What to do => Scan the data for "программы" and copy the lines it appears in.

** Source data follows **

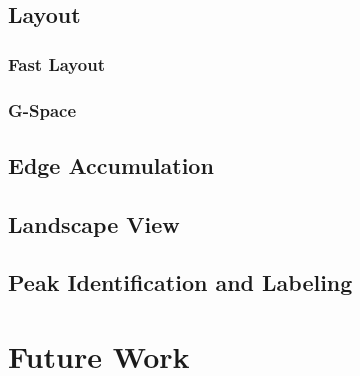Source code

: \documentclass[pdf,12pt,report,strict]{SANDreport}
\begin{document}
\section{Layout}
\label{sec:Layout}

\subsection{Fast Layout}
\label{sec:Layout:FastLayout}

\subsection{G-Space}
\label{sec:Layout:GSpace}

\section{Edge Accumulation}
\label{sec:EdgeAccumulation}

\section{Landscape View}
\label{sec:LandscapeView}

\section{Peak Identification and Labeling}
\label{sec:PeakIdentificationAndLabeling}


\chapter{Future Work}
\label{chap:FutureWork}





\end{document}
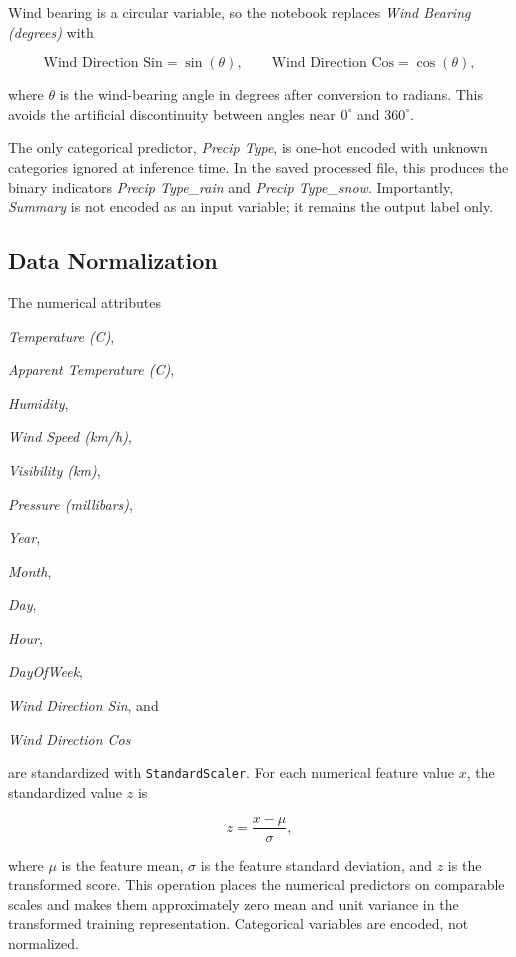 \documentclass[10pt,letterpaper,twocolumn]{article}
\begin{document}
Wind bearing is a circular variable, so the notebook replaces \textit{Wind Bearing (degrees)} with

\begin{equation}
\text{Wind Direction Sin}
=
\sin(\theta),
\qquad
\text{Wind Direction Cos}
=
\cos(\theta),
\end{equation}

where $\theta$ is the wind-bearing angle in degrees after conversion to radians. This avoids the artificial discontinuity between angles near $0^\circ$ and $360^\circ$.

The only categorical predictor, \textit{Precip Type}, is one-hot encoded with unknown categories ignored at inference time. In the saved processed file, this produces the binary indicators \textit{Precip Type\_rain} and \textit{Precip Type\_snow}. Importantly, \textit{Summary} is not encoded as an input variable; it remains the output label only.

\subsection{Data Normalization}

The numerical attributes

\textit{Temperature (C)},

\textit{Apparent Temperature (C)},

\textit{Humidity},

\textit{Wind Speed (km/h)},

\textit{Visibility (km)},

\textit{Pressure (millibars)},

\textit{Year},

\textit{Month},

\textit{Day},

\textit{Hour},

\textit{DayOfWeek},

\textit{Wind Direction Sin}, and

\textit{Wind Direction Cos}

are standardized with \texttt{StandardScaler}. For each numerical feature value $x$, the standardized value $z$ is

\begin{equation}
z = \frac{x-\mu}{\sigma},
\end{equation}

where $\mu$ is the feature mean, $\sigma$ is the feature standard deviation, and $z$ is the transformed score. This operation places the numerical predictors on comparable scales and makes them approximately zero mean and unit variance in the transformed training representation. Categorical variables are encoded, not normalized.
\end{document}
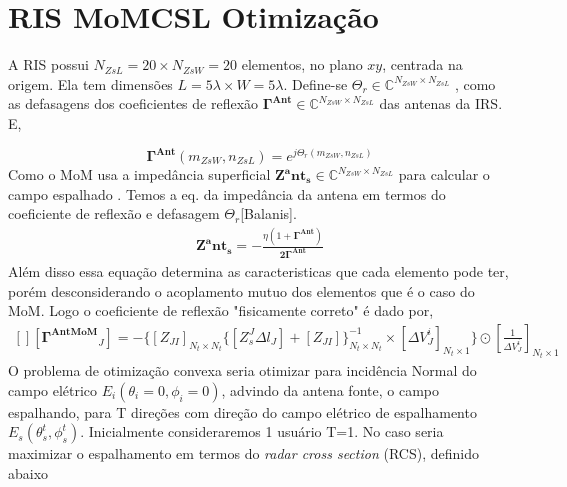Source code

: \documentclass[
	12pt,				%
	openright,			%
	oneside,			%
	a4papey79r,			%
	english,			%
	brazil				%
	]{abntex2}
\begin{document}
\section{RIS MoMCSL Otimização}

 A RIS possui $N_{ZsL}=20 \times N_{ZsW}=20 $ elementos, no plano $xy$, centrada na origem. Ela tem dimensões $L=5\lambda \times W=5 \lambda$.
Define-se $\Theta_r \in \mathbb{C}^{N_{ZsW} \times N_{ZsL}}  $ , como as defasagens dos coeficientes de reflexão $\mathbf{\Gamma^{Ant}} \in \mathbb{C}^{N_{ZsW} \times N_{ZsL}}  $ das antenas da IRS. E,

\begin{equation}
    \mathbf{\Gamma^{Ant}}({m_{ZsW},n_{ZsL}})=e^{j\Theta_r({m_{ZsW},n_{ZsL}})}
\end{equation}
Como o MoM usa a impedância superficial $\mathbf{Z^ant_s} \in \mathbb{C}^{N_{ZsW} \times N_{ZsL}}  $ para calcular o campo espalhado . Temos a eq. da impedância da antena em termos do coeficiente de reflexão e defasagem $\Theta_r$[Balanis].
\begin{equation}
\begin{aligned}
  \mathbf{Z^ant_s} =-\frac{\eta(1+\mathbf{\Gamma^{Ant}})}{\mathbf{2\Gamma^{Ant}}} 
   \end{aligned}
\end{equation}
Além disso essa equação determina as caracteristicas que cada elemento pode ter, porém desconsiderando o acoplamento mutuo dos elementos que é o caso do MoM. Logo o  coeficiente de reflexão "fisicamente correto" é dado por,
\begin{equation}
\begin{aligned}
[][ \mathbf{\Gamma^{AntMoM}}_J  
 ]=-
  \biggl\{[Z_{JI}]_{N_t \times N_t} \{ [Z_{s}^J\Delta l_J]+[Z_{JI}]\}^{-1}_{N_t \times N_t} \times[\Delta V^i_J]_{N_t \times 1} \biggl\} \odot{[\frac{1}{\Delta V_J^i}]_{N_t \times 1}}
   \end{aligned}
\end{equation}
O problema de otimização convexa seria otimizar para incidência Normal do campo elétrico $E_i(\theta_i=0,\phi_i=0)$,  advindo da antena fonte,  o campo espalhando, para T direções com direção do campo elétrico de espalhamento $E_s(\theta_s^t,\phi_s^t)$. Inicialmente consideraremos 1 usuário T=1. No caso seria maximizar o espalhamento em termos do  \emph{radar cross section } (RCS), definido abaixo
\end{document}
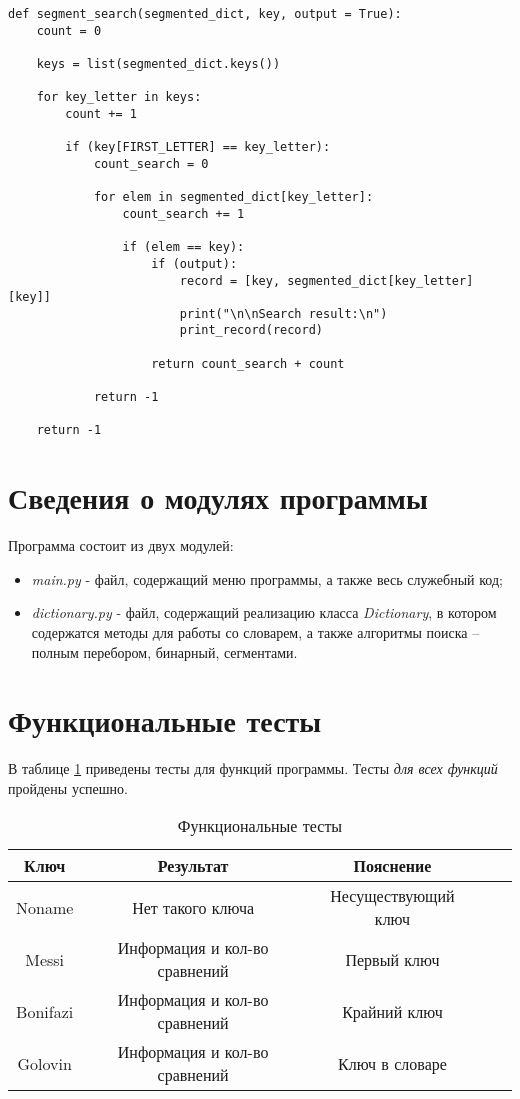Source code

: \begin{center}
    \captionsetup{justification=raggedright,singlelinecheck=off}
    \begin{lstlisting}[label=lst:segm_search,caption=Алгоритм поиска в словаре с использованием сегментации]
def segment_search(segmented_dict, key, output = True):
	count = 0

	keys = list(segmented_dict.keys())

	for key_letter in keys:
		count += 1

		if (key[FIRST_LETTER] == key_letter):
			count_search = 0

			for elem in segmented_dict[key_letter]:
				count_search += 1

				if (elem == key):
					if (output):
						record = [key, segmented_dict[key_letter][key]]
						print("\n\nSearch result:\n")     
						print_record(record)

					return count_search + count

			return -1

	return -1
\end{lstlisting}
\end{center}


\section{Сведения о модулях программы}
Программа состоит из двух модулей:
\begin{itemize}
	\item \textit{main.py} - файл, содержащий меню программы, а также весь служебный код;
    \item \textit{dictionary.py} - файл, содержащий реализацию класса \textit{Dictionary}, в котором содержатся методы для работы со словарем, а также алгоритмы поиска -- полным перебором, бинарный, сегментами.
\end{itemize}


\section{Функциональные тесты}

В таблице \ref{tbl:functional_test} приведены тесты для функций программы. Тесты \textit{для всех функций} пройдены успешно.

\begin{center}
    \captionsetup{justification=raggedright,singlelinecheck=off}
    \begin{longtable}[c]{|c|c|c|c|c|}
    \caption{Функциональные тесты\label{tbl:functional_test}} \\ \hline
		\textbf{Ключ} & \textbf{Результат} & \textbf{Пояснение} \\ \hline
		Noname & Нет такого ключа & Несуществующий ключ \\ \hline
		Messi & Информация и кол-во сравнений & Первый ключ \\ \hline
		Bonifazi & Информация и кол-во сравнений & Крайний ключ \\ \hline
		Golovin & Информация и кол-во сравнений & Ключ в словаре \\
		\hline
	\end{longtable}
\end{center}

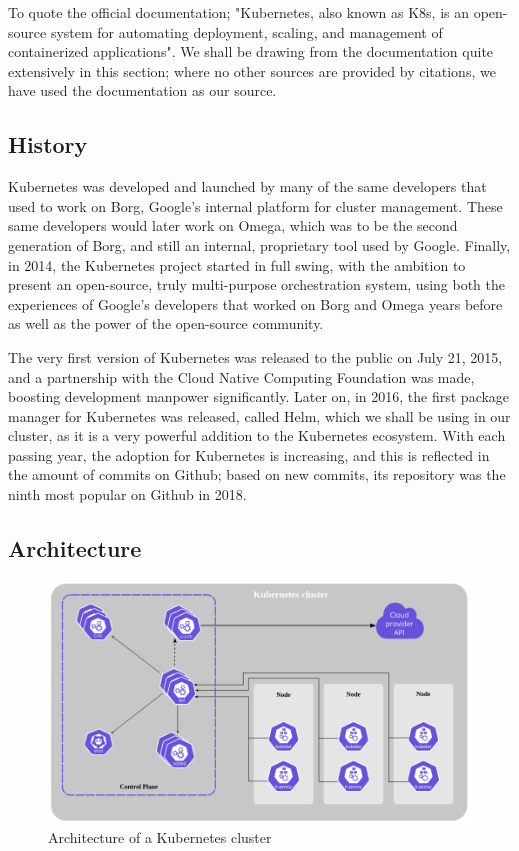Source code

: \documentclass[thesis=B,english]{FITthesis}[2019/12/23]
\begin{document}
To quote the official documentation; "Kubernetes, also known as K8s, is an open-source system for automating deployment, scaling, and management of containerized applications". \cite{kube-documentation} We shall be drawing from the documentation quite extensively in this section; where no other sources are provided by citations, we have used the documentation as our source.

\subsection{History}

Kubernetes was developed and launched by many of the same developers that used to work on Borg, Google's internal platform for cluster management. \cite{unix-handbook} These same developers would later work on Omega, which was to be the second generation of Borg, and still an internal, proprietary tool used by Google. Finally, in 2014, the Kubernetes project started in full swing, with the ambition to present an open-source, truly multi-purpose orchestration system, using both the experiences of Google's developers that worked on Borg and Omega years before as well as the power of the open-source community. \cite{medium-kube-history}

The very first version of Kubernetes was released to the public on July 21, 2015, and a partnership with the Cloud Native Computing Foundation was made, boosting development manpower significantly. Later on, in 2016, the first package manager for Kubernetes was released, called Helm, which we shall be using in our cluster, as it is a very powerful addition to the Kubernetes ecosystem. With each passing year, the adoption for Kubernetes is increasing, and this is reflected in the amount of commits on Github; based on new commits, its repository was the ninth most popular on Github in 2018. \cite{cncf-kube-graduate}


\subsection{Architecture}

\begin{figure}[H]
\centering
\caption{Architecture of a Kubernetes cluster \cite{kube-components}}
\hspace*{-2cm}
\includegraphics[scale=0.5]{kube-architecture}
\end{figure}
\end{document}
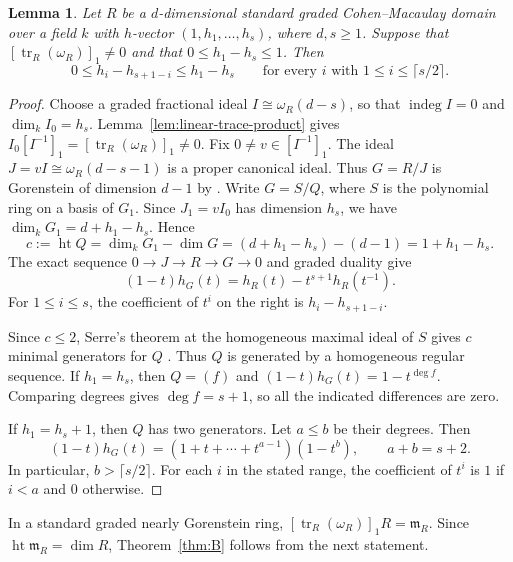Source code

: \documentclass[a4paper,11pt]{amsart}
\DeclareMathOperator{\tr}{tr}
\DeclareMathOperator{\indeg}{indeg}
\DeclareMathOperator{\height}{ht}
\newcommand{\kk}{k}
\newcommand{\m}{\mathfrak{m}}
\newtheorem{lemma}[theorem]{Lemma}
\theoremstyle{definition}
\begin{document}
\begin{lemma}\label{lem:opposite-entries}
Let $R$ be a $d$-dimensional standard graded Cohen--Macaulay domain over a field $\kk$ with $h$-vector $(1,h_1,\ldots,h_s)$, where $d,s\geq1$. Suppose that $[\tr_R(\omega_R)]_1\ne0$ and that $0\leq h_1-h_s\leq1$. Then
\begin{equation}\label{eq:shifted-h-comparison}
 0\leq h_i-h_{s+1-i}\leq h_1-h_s\qquad\text{for every }i\text{ with }1\leq i\leq\lceil s/2\rceil.
\end{equation}
\end{lemma}
\begin{proof}
Choose a graded fractional ideal $I\cong\omega_R(d-s)$, so that $\indeg I=0$ and $\dim_{\kk} I_0=h_s$. Lemma~\ref{lem:linear-trace-product} gives $I_0[I^{-1}]_1=[\tr_R(\omega_R)]_1\ne0$. Fix $0\ne v\in[I^{-1}]_1$. The ideal $J=vI\cong\omega_R(d-s-1)$ is a proper canonical ideal. Thus $G=R/J$ is Gorenstein of dimension $d-1$ by \cite[Proposition~3.3.18~(b)]{BH98}. Write $G=S/Q$, where $S$ is the polynomial ring on a basis of $G_1$. Since $J_1=vI_0$ has dimension $h_s$, we have $\dim_{\kk}G_1=d+h_1-h_s$. Hence
\[
 c:=\height Q=\dim_{\kk}G_1-\dim G=(d+h_1-h_s)-(d-1)=1+h_1-h_s.
\]
The exact sequence $0\to J\to R\to G\to0$ and graded duality give
\[
 (1-t)h_G(t)=h_R(t)-t^{s+1}h_R(t^{-1}).
\]
For $1\leq i\leq s$, the coefficient of $t^i$ on the right is $h_i-h_{s+1-i}$.

Since $c\le2$, Serre's theorem at the homogeneous maximal ideal of $S$ gives $c$ minimal generators for $Q$ \cite[Corollary~21.20]{E95}. Thus $Q$ is generated by a homogeneous regular sequence. If $h_1=h_s$, then $Q=(f)$ and $(1-t)h_G(t)=1-t^{\deg f}$. Comparing degrees gives $\deg f=s+1$, so all the indicated differences are zero.

If $h_1=h_s+1$, then $Q$ has two generators. Let $a\leq b$ be their degrees. Then
\[
 (1-t)h_G(t)=(1+t+\cdots+t^{a-1})(1-t^b),\qquad a+b=s+2.
\]
In particular, $b>\lceil s/2\rceil$. For each $i$ in the stated range, the coefficient of $t^i$ is $1$ if $i<a$ and $0$ otherwise.
\end{proof}

In a standard graded nearly Gorenstein ring, $[\tr_R(\omega_R)]_1R=\m_R$. Since $\height\m_R=\dim R$, Theorem~\ref{thm:B} follows from the next statement.
\end{document}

** End of Source data **

Your response =>
\section{Сведения о модулях программы}
	\item \textit{main.py} - файл, содержащий меню программы, а также весь служебный код;
В таблице \ref{tbl:functional_test} приведены тесты для функций программы. Тесты \textit{для всех функций} пройдены успешно.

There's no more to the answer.